Re: [RFC, PATCH] teach utrace to destroy engine-data

2009-09-04 Thread Roland McGrath
 Simple answer. Because I do not know how to implement this. At least now.
 I tried to think of this more, but I don't see how to make the first steps.
 
 (Yes, to be honest, this looks like unnecessary complication to me, I have
  to admit. But this is not the reason.)

Well, I am befuddled.  I explained the model and it seems obvious to me how
you'd go about it, the only nontrivial corner being coping with the MT exec
reap case.  But I won't let our mutual befuddlement stand in the way of
making immediate progress the way you like best.

 Agreed, but nobody else cares ;)

Ananth, Srikar, Jim, Frank?  (Beuller?)  We do have some people around
here with some experience dealing with the API.  They made me add the
engine ref counts in the first place, for Pete's sake.  They've got to
have some opinions!

 So, I am going to use the simple ops-release method for now. Once we
 have the working code we can reconsider the lifetime rules for engine/
 engine-data.

Agreed.


Thanks,
Roland



Re: [RFC, PATCH] teach utrace to destroy engine-data

2009-09-04 Thread Ananth N Mavinakayanahalli
On Fri, Sep 04, 2009 at 02:55:29AM -0700, Roland McGrath wrote:
  Simple answer. Because I do not know how to implement this. At least now.
  I tried to think of this more, but I don't see how to make the first steps.
  
  (Yes, to be honest, this looks like unnecessary complication to me, I have
   to admit. But this is not the reason.)
 
 Well, I am befuddled.  I explained the model and it seems obvious to me how
 you'd go about it, the only nontrivial corner being coping with the MT exec
 reap case.  But I won't let our mutual befuddlement stand in the way of
 making immediate progress the way you like best.
 
  Agreed, but nobody else cares ;)
 
 Ananth, Srikar, Jim, Frank?  (Beuller?)  We do have some people around
 here with some experience dealing with the API.  They made me add the
 engine ref counts in the first place, for Pete's sake.  They've got to
 have some opinions!

I am not sure if all of what I say here makes any sense as I am still in
the midst of understanding the discussion threads between the two of you
(admittedly, its one hairy piece of the kernel). However, here goes:

I prefer Roland's ops-release approach. However, is there any chance
that -ops is no longer valid at the time __utrace_release_engine() is
called?
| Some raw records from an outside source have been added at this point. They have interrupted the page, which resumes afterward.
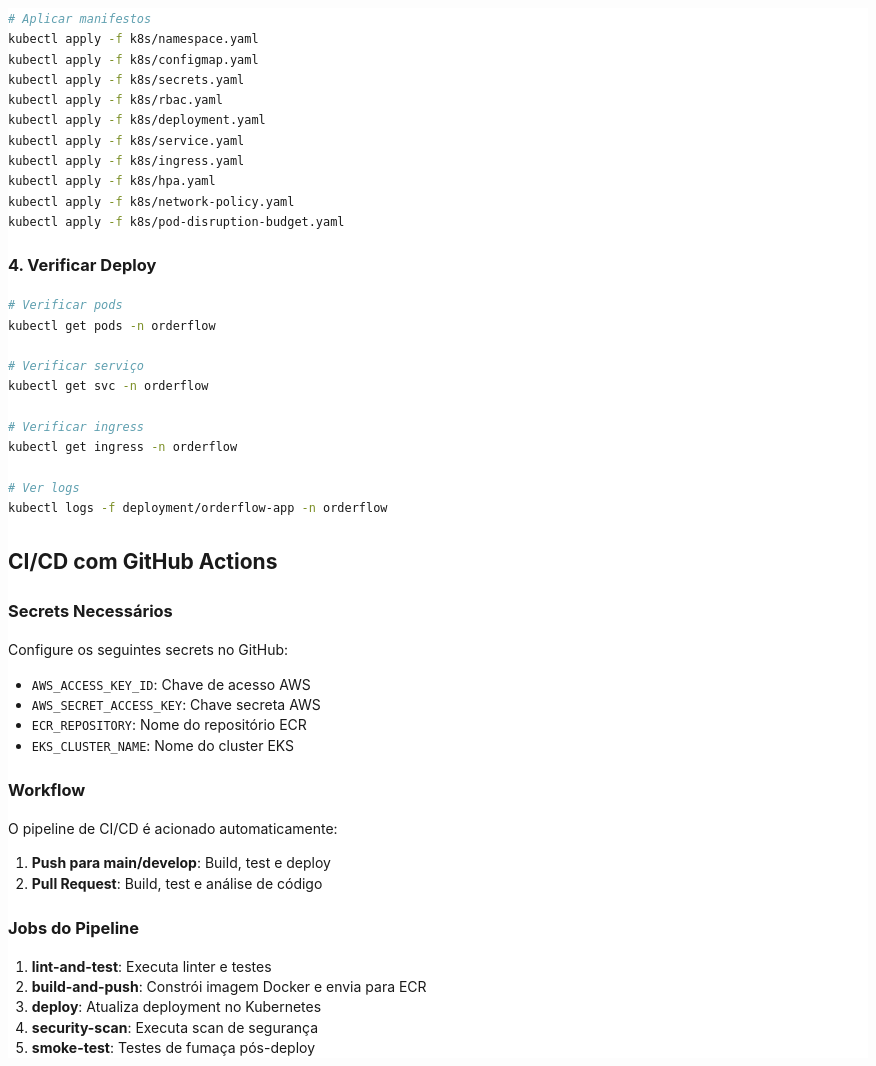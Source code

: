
 ```bash
# Aplicar manifestos
kubectl apply -f k8s/namespace.yaml
kubectl apply -f k8s/configmap.yaml
kubectl apply -f k8s/secrets.yaml
kubectl apply -f k8s/rbac.yaml
kubectl apply -f k8s/deployment.yaml
kubectl apply -f k8s/service.yaml
kubectl apply -f k8s/ingress.yaml
kubectl apply -f k8s/hpa.yaml
kubectl apply -f k8s/network-policy.yaml
kubectl apply -f k8s/pod-disruption-budget.yaml
```

### 4. Verificar Deploy

```bash
# Verificar pods
kubectl get pods -n orderflow

# Verificar serviço
kubectl get svc -n orderflow

# Verificar ingress
kubectl get ingress -n orderflow

# Ver logs
kubectl logs -f deployment/orderflow-app -n orderflow
```

## CI/CD com GitHub Actions

### Secrets Necessários

Configure os seguintes secrets no GitHub:

- `AWS_ACCESS_KEY_ID`: Chave de acesso AWS
- `AWS_SECRET_ACCESS_KEY`: Chave secreta AWS
- `ECR_REPOSITORY`: Nome do repositório ECR
- `EKS_CLUSTER_NAME`: Nome do cluster EKS

### Workflow

O pipeline de CI/CD é acionado automaticamente:

1. **Push para main/develop**: Build, test e deploy
2. **Pull Request**: Build, test e análise de código

### Jobs do Pipeline

1. **lint-and-test**: Executa linter e testes
2. **build-and-push**: Constrói imagem Docker e envia para ECR
3. **deploy**: Atualiza deployment no Kubernetes
4. **security-scan**: Executa scan de segurança
5. **smoke-test**: Testes de fumaça pós-deploy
For the ptrace case at least, it'll always be valid, so there
are no issues.

The concept of how utrace engines use refcnts initially befuddled me.
The entity that does a utrace_attach_*, without it having to explicitly
ask for a utrace_engine_get(), already owns a reference. That was
counter intuitive. (That's the reason for a series of Srikar's
utrace_engine_put() fixes too, I guess).

That apart, the problem of freeing -data is similar to what Prasad is
trying to grapple in hardware watchpoints and its ptrace interaction. I
guess its a problem unique to ptrace(?). The issue there, is that when
ptrace did a register_user_hardware_watchpoint(), and that thread later
died/exec'd, ptrace may (will?) not actually unregister the watchpoint,
and the hwbkpt layer is left to fend for itself in cleaning up the
struct hw_breakpoint in flush_thread_hardware_watchpoint(). Now, you
could have non-ptrace users of the interface (who may have passed just
a reference to a statically allocated struct hw_breakpoint) in which case,
freeing the structure in the hwbkpt layer is just wrong. Right now, the
way Prasad has fixed it is to have a check if the
bp-triggered == ptrace_triggered, in which case, free up the structure.

Yes, there is a kind of layering violation here -- hwbkpt now knows
about ptrace_triggered. But I am not sure if there is a better way of
fixing it.

Ananth



Re: [RFC, PATCH] teach utrace to destroy engine-data

2009-09-04 Thread Oleg Nesterov
On 09/04, Ananth N Mavinakayanahalli wrote:

 I prefer Roland's ops-release approach.

Yes! me too.

 However, is there any chance
 that -ops is no longer valid

Sure, -ops can be changed at any time. For example, just because of
UTRACE_DETACH.

That is why utrace_attach_task() saves -release pointer in engine.
But this is transparent for the user, and engine-release is private.
We can change the implementation so that -ops is never changed.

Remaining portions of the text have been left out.